Tuesday, March 1, 2011

Part D Formulary Changes after March 1

After March 1, 2011, drug plans can make “negative” changes to their formularies during most of the remainder of the year. By negative changes we mean they can remove a drug from their formulary, that is, no longer cover it; or remove a particular dosage of a drug from their formulary; or they can change a drug from one price tier to another tier where a beneficiary has to pay more; or they can impose utilization controls (such as step therapy) which had not previously been in place. In other words, “negative” changes are those which either restrict a beneficiary from getting a drug, or which cause a drug to be more costly to a beneficiary. (Part D drug plans are always able to add drugs to their formulary, or put a drug in a lower cost tier, or remove utilization controls.)

And there is a general rule that a plan cannot actually make these negative changes until 60 days after giving notice of the change. The exceptions are that an immediate change can be made if the FDA issues a warning about a drug or if a manufacturer stops making a drug.

Some Medicare guidance talks about what a beneficiary’s rights are when these changes are made (“maintenance” vs. “non-maintenance” changes), but a beneficiary has no real way of knowing what kind of change has been made other than that their plan has to notify them of it if they are affected by it, and tell them what their rights are.

What is important is that some changes (the so-called “non-maintenance” changes) are not supposed to directly affect a beneficiary for the remainder of the calendar year in which they are made. So, for example, if you are taking a drug and your plan now decides (for its own reasons, and not, for example, because of an FDA warning) that it will require step therapy for it, you will not be affected as for the remainder of the year as this new requirement won’t apply to you. Nor will it apply to a beneficiary who first presents a prescription for the drug in the 60 days between when the plan announces the change and the change actually goes into effect. It will apply to a beneficiary in the plan that subsequently starts taking that drug after the change goes into effect.

(Importantly, if you stick with this plan for the next calendar year, you will then be subject to the change, but you, of course, will have to the opportunity, from October 15 to December 7, 2011 Note the new dates, the Annual Coordinated Election Period, which is sometimes called Fall Open Enrollment, is different this year. to switch plans in 2012. But what is a little tricky here is that your plan doesn’t have to notify you of the specific change if you are not affected by it, and so you may stick with your plan into the new year, when it will affect you. Again, this just reinforces the need for you to check your plan’s Annual Notice of Change you get in the fall to make sure that all your drugs will continue to be covered, or, even better, to go on Medicare’s Plan Compare feature and shop, each and every year, for the very best plan for you.)

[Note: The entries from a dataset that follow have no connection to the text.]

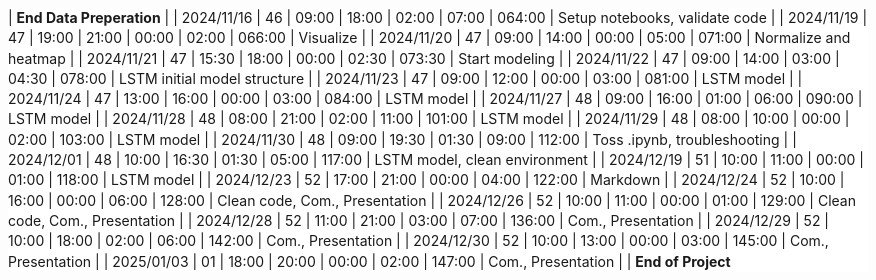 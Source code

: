 | **End Data Preperation**                                                                                                   |
| 2024/11/16 | 46        | 09:00      | 18:00      | 02:00      | 07:00     | 064:00     | Setup notebooks, validate code    |
| 2024/11/19 | 47        | 19:00      | 21:00      | 00:00      | 02:00     | 066:00     | Visualize                         |
| 2024/11/20 | 47        | 09:00      | 14:00      | 00:00      | 05:00     | 071:00     | Normalize and heatmap             |
| 2024/11/21 | 47        | 15:30      | 18:00      | 00:00      | 02:30     | 073:30     | Start modeling                    |
| 2024/11/22 | 47        | 09:00      | 14:00      | 03:00      | 04:30     | 078:00     | LSTM initial model structure      |
| 2024/11/23 | 47        | 09:00      | 12:00      | 00:00      | 03:00     | 081:00     | LSTM model                        |
| 2024/11/24 | 47        | 13:00      | 16:00      | 00:00      | 03:00     | 084:00     | LSTM model                        |
| 2024/11/27 | 48        | 09:00      | 16:00      | 01:00      | 06:00     | 090:00     | LSTM model                        |
| 2024/11/28 | 48        | 08:00      | 21:00      | 02:00      | 11:00     | 101:00     | LSTM model                        |
| 2024/11/29 | 48        | 08:00      | 10:00      | 00:00      | 02:00     | 103:00     | LSTM model                        |
| 2024/11/30 | 48        | 09:00      | 19:30      | 01:30      | 09:00     | 112:00     | Toss .ipynb, troubleshooting      |
| 2024/12/01 | 48        | 10:00      | 16:30      | 01:30      | 05:00     | 117:00     | LSTM model, clean environment     |
| 2024/12/19 | 51        | 10:00      | 11:00      | 00:00      | 01:00     | 118:00     | LSTM model                        |
| 2024/12/23 | 52        | 17:00      | 21:00      | 00:00      | 04:00     | 122:00     | Markdown                          |
| 2024/12/24 | 52        | 10:00      | 16:00      | 00:00      | 06:00     | 128:00     | Clean code, Com., Presentation    |
| 2024/12/26 | 52        | 10:00      | 11:00      | 00:00      | 01:00     | 129:00     | Clean code, Com., Presentation    |
| 2024/12/28 | 52        | 11:00      | 21:00      | 03:00      | 07:00     | 136:00     | Com., Presentation                |
| 2024/12/29 | 52        | 10:00      | 18:00      | 02:00      | 06:00     | 142:00     | Com., Presentation                |
| 2024/12/30 | 52        | 10:00      | 13:00      | 00:00      | 03:00     | 145:00     | Com., Presentation                |
| 2025/01/03 | 01        | 18:00      | 20:00      | 00:00      | 02:00     | 147:00     | Com., Presentation                |
| **End of Project**                                                                                                         
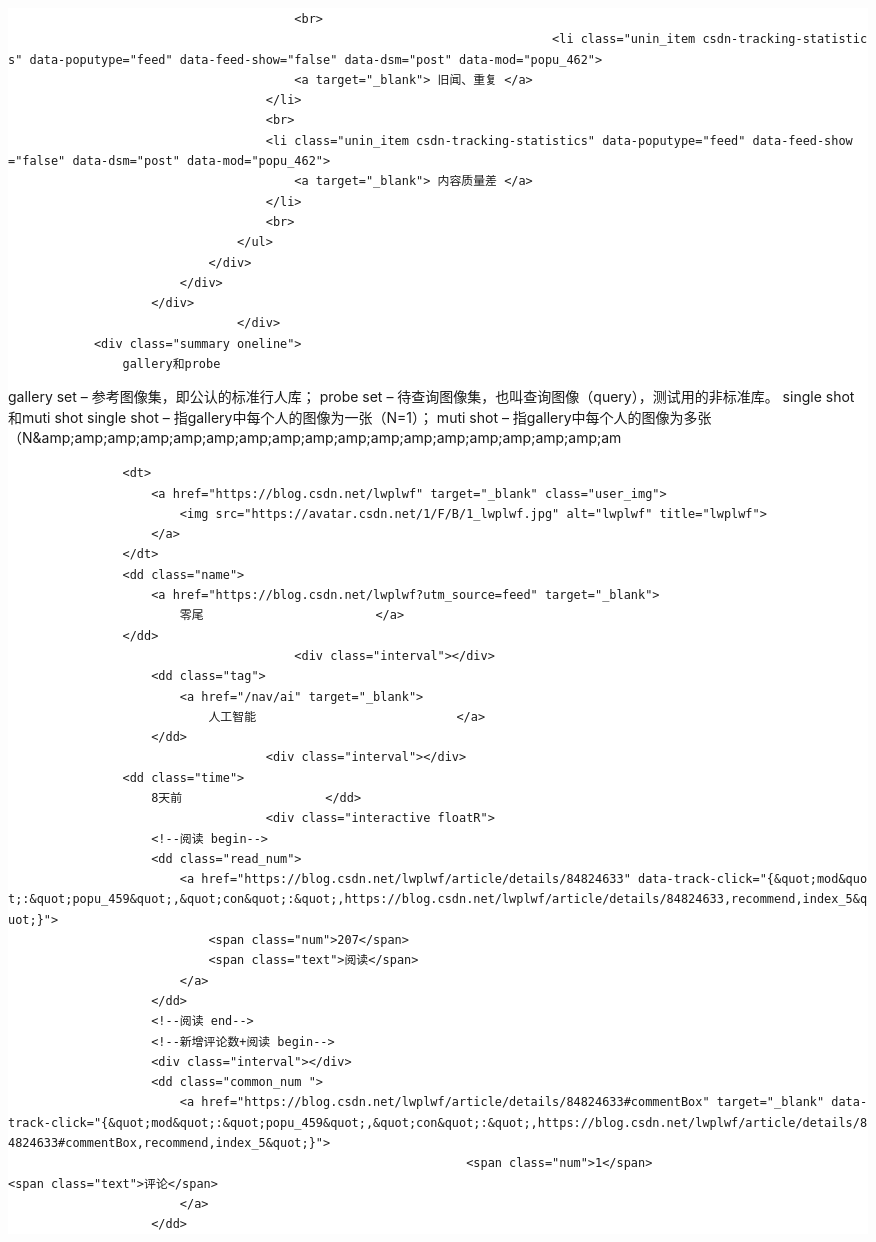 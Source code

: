                                             <br>
                                                                                <li class="unin_item csdn-tracking-statistics" data-poputype="feed" data-feed-show="false" data-dsm="post" data-mod="popu_462">
                                            <a target="_blank"> 旧闻、重复 </a>
                                        </li>
                                        <br>
                                        <li class="unin_item csdn-tracking-statistics" data-poputype="feed" data-feed-show="false" data-dsm="post" data-mod="popu_462">
                                            <a target="_blank"> 内容质量差 </a>
                                        </li>
                                        <br>
                                    </ul>
                                </div>
                            </div>
                        </div>
                                    </div>
                <div class="summary oneline">
                    gallery和probe
gallery set – 参考图像集，即公认的标准行人库；
probe set – 待查询图像集，也叫查询图像（query），测试用的非标准库。
single shot和muti shot
single shot – 指gallery中每个人的图像为一张（N=1）；
muti shot – 指gallery中每个人的图像为多张（N&amp;amp;amp;amp;amp;amp;amp;amp;amp;amp;amp;amp;amp;amp;amp;amp;amp;amp;am                </div>
                <dl class="list_userbar">

                    <dt>
                        <a href="https://blog.csdn.net/lwplwf" target="_blank" class="user_img">
                            <img src="https://avatar.csdn.net/1/F/B/1_lwplwf.jpg" alt="lwplwf" title="lwplwf">
                        </a>
                    </dt>
                    <dd class="name">
                        <a href="https://blog.csdn.net/lwplwf?utm_source=feed" target="_blank">
                            零尾                        </a>
                    </dd>
                                            <div class="interval"></div>
                        <dd class="tag">
                            <a href="/nav/ai" target="_blank">
                                人工智能                            </a>
                        </dd>
                                        <div class="interval"></div>
                    <dd class="time">
                        8天前                    </dd>
                                        <div class="interactive floatR">
                        <!--阅读 begin-->
                        <dd class="read_num">
                            <a href="https://blog.csdn.net/lwplwf/article/details/84824633" data-track-click="{&quot;mod&quot;:&quot;popu_459&quot;,&quot;con&quot;:&quot;,https://blog.csdn.net/lwplwf/article/details/84824633,recommend,index_5&quot;}">
                                <span class="num">207</span>
                                <span class="text">阅读</span>
                            </a>
                        </dd>
                        <!--阅读 end-->
                        <!--新增评论数+阅读 begin-->
                        <div class="interval"></div>
                        <dd class="common_num ">
                            <a href="https://blog.csdn.net/lwplwf/article/details/84824633#commentBox" target="_blank" data-track-click="{&quot;mod&quot;:&quot;popu_459&quot;,&quot;con&quot;:&quot;,https://blog.csdn.net/lwplwf/article/details/84824633#commentBox,recommend,index_5&quot;}">
                                                                    <span class="num">1</span>                                <span class="text">评论</span>
                            </a>
                        </dd>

The other changes (the so-called “maintenance” changes) will apply to you, but your plan has to give you a 60-day notice of what the change is before it goes into effect, and it has to allow you to have at least a 60-day supply of your drug. But from then on, you are subject to the change. So, for example, if a generic drug begins to be marketed, and your plan removes its brand name equivalent from its formulary, you have to get the notice 60 days before it actually does so, and your plan has to make sure you can get a 60-day supply of the brand name drug. The idea here is that the 60 days gives you time to check with your prescribing physician or health care provider about the change. And, if it is not suitable, the important paragraph below applies.

In these cases, because you are affected, your plan must tell you your rights. So in these cases you may ask for exception, which is really just another way of saying you can appeal. And this applies to any action which is negative to you: removal of a drug (or particular dosage of it) from their formulary; a change a drug from one price tier to another, higher tier; or the imposition of utilization controls. And the first appeals step is a “request for a drug coverage determination” in which you ask your plan for a formal decision on your request, in this case, for an exception.

Most beneficiary advocates prefer that you make your “request for a drug coverage determination” in writing; this is especially so because your prescribing physician or health care provider will have to endorse your exception request. You can easily download a form to so this on by searching for “Request for Medicare Prescription Drug Coverage Determination” on the net. Print this out and fill out all of it that you possibly can, and then take it to your prescriber to have them finalize it. They usually will fax it to the plan for you. Alternatively, you can ask your State Health Insurance Counseling Program (SHIP) to help you with this process. Their toll free phone number is on the back of your Medicare and You booklet.

If your plan’s decision is not acceptable to you, follow the rest of the appeals process as set out in Chapter 14 of “Managing Your Medicare.”